### [RECORDS PROVIDED]
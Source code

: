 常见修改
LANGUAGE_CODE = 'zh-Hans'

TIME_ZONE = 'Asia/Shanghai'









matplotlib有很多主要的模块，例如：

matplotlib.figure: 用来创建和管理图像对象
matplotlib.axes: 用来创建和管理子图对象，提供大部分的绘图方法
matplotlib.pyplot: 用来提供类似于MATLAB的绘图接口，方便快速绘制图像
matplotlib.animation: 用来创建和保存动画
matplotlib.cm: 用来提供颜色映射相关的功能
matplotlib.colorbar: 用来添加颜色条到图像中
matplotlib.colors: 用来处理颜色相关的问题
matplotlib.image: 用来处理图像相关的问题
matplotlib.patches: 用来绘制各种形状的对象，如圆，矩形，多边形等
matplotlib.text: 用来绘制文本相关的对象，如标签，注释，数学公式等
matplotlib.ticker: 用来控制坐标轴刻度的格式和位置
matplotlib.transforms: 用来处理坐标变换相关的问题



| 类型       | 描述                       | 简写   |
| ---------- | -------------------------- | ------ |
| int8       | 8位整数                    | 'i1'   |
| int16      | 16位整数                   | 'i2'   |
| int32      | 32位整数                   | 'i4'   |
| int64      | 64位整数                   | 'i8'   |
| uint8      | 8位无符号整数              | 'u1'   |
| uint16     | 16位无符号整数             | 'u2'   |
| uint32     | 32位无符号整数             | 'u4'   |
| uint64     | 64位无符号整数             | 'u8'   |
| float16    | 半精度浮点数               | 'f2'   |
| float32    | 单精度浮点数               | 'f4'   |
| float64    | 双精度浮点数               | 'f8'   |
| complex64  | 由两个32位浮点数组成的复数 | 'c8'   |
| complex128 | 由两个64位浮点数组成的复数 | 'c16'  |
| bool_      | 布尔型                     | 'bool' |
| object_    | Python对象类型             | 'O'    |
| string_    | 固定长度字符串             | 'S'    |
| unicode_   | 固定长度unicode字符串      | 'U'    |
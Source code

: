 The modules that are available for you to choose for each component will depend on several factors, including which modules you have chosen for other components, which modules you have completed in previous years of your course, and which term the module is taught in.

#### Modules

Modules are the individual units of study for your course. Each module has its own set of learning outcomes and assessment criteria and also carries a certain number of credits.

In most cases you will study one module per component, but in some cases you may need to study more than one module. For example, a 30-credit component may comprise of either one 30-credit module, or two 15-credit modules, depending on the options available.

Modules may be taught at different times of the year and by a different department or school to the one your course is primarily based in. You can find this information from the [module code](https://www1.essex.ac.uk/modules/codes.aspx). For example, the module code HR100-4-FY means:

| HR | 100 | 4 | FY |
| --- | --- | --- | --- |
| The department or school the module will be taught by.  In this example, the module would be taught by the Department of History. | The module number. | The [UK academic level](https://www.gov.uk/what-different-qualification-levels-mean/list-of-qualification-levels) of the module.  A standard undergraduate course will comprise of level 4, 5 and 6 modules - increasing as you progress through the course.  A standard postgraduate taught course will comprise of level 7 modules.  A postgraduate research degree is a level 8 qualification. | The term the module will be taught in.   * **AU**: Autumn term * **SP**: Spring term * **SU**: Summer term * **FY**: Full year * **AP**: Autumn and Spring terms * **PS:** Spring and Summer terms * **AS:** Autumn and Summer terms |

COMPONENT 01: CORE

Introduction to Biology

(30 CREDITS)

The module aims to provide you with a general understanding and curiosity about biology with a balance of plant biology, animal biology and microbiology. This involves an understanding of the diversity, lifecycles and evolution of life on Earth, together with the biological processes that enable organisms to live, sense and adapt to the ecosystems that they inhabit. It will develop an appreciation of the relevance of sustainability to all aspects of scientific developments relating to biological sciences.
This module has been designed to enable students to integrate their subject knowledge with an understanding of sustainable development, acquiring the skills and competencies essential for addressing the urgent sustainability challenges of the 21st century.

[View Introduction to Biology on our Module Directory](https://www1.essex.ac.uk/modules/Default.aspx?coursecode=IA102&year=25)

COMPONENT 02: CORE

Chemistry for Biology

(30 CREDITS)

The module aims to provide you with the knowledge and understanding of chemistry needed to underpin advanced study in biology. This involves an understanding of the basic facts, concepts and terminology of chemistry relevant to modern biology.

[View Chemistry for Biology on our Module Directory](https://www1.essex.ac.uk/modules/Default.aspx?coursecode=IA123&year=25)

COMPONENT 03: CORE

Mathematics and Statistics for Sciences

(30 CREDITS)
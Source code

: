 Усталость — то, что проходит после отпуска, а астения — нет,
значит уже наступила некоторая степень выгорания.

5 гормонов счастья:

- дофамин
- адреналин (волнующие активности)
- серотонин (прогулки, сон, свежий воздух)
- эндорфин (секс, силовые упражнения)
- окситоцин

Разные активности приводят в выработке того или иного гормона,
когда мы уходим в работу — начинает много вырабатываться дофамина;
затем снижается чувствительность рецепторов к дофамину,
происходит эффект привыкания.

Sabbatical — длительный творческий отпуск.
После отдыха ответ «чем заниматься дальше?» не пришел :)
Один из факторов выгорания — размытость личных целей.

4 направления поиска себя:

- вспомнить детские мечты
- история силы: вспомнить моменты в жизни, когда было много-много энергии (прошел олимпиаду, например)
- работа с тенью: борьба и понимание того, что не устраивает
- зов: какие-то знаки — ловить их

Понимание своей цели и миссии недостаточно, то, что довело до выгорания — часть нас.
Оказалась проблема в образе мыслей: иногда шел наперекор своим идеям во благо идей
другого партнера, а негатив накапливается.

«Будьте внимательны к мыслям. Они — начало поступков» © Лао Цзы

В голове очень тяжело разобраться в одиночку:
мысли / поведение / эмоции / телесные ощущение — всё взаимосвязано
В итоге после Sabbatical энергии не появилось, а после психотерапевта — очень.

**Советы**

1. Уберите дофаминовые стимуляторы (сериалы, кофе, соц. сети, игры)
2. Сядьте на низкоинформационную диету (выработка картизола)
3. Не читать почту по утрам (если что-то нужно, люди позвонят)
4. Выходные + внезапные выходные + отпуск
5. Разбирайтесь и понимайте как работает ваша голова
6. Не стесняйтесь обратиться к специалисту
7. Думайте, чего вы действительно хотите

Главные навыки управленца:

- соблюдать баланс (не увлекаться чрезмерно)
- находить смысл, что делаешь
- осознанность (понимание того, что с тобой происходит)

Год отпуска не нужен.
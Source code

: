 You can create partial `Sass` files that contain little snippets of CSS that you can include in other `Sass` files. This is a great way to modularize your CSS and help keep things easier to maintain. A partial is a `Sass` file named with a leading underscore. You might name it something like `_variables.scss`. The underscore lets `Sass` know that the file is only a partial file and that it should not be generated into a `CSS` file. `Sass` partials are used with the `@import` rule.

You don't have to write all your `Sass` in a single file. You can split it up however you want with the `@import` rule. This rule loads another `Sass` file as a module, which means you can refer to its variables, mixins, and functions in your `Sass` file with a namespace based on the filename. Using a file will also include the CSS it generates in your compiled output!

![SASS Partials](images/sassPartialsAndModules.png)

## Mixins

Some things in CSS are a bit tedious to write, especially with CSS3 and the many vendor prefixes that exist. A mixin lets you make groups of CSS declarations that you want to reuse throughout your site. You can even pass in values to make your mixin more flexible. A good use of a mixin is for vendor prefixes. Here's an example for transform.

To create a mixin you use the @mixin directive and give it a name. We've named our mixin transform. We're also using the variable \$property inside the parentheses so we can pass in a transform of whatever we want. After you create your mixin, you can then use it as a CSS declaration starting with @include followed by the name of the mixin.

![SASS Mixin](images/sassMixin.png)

### [REQUIRED WORK]
What are the lines from the one with "Some things in" through the last line of the records above? Quote them exactly and add nothing.

### [YOUR RESPONSE]
Some things in CSS are a bit tedious to write, especially with CSS3 and the many vendor prefixes that exist. A mixin lets you make groups of CSS declarations that you want to reuse throughout your site. You can even pass in values to make your mixin more flexible. A good use of a mixin is for vendor prefixes. Here's an example for transform.

To create a mixin you use the @mixin directive and give it a name. We've named our mixin transform. We're also using the variable \$property inside the parentheses so we can pass in a transform of whatever we want. After you create your mixin, you can then use it as a CSS declaration starting with @include followed by the name of the mixin.

![SASS Mixin](images/sassMixin.png)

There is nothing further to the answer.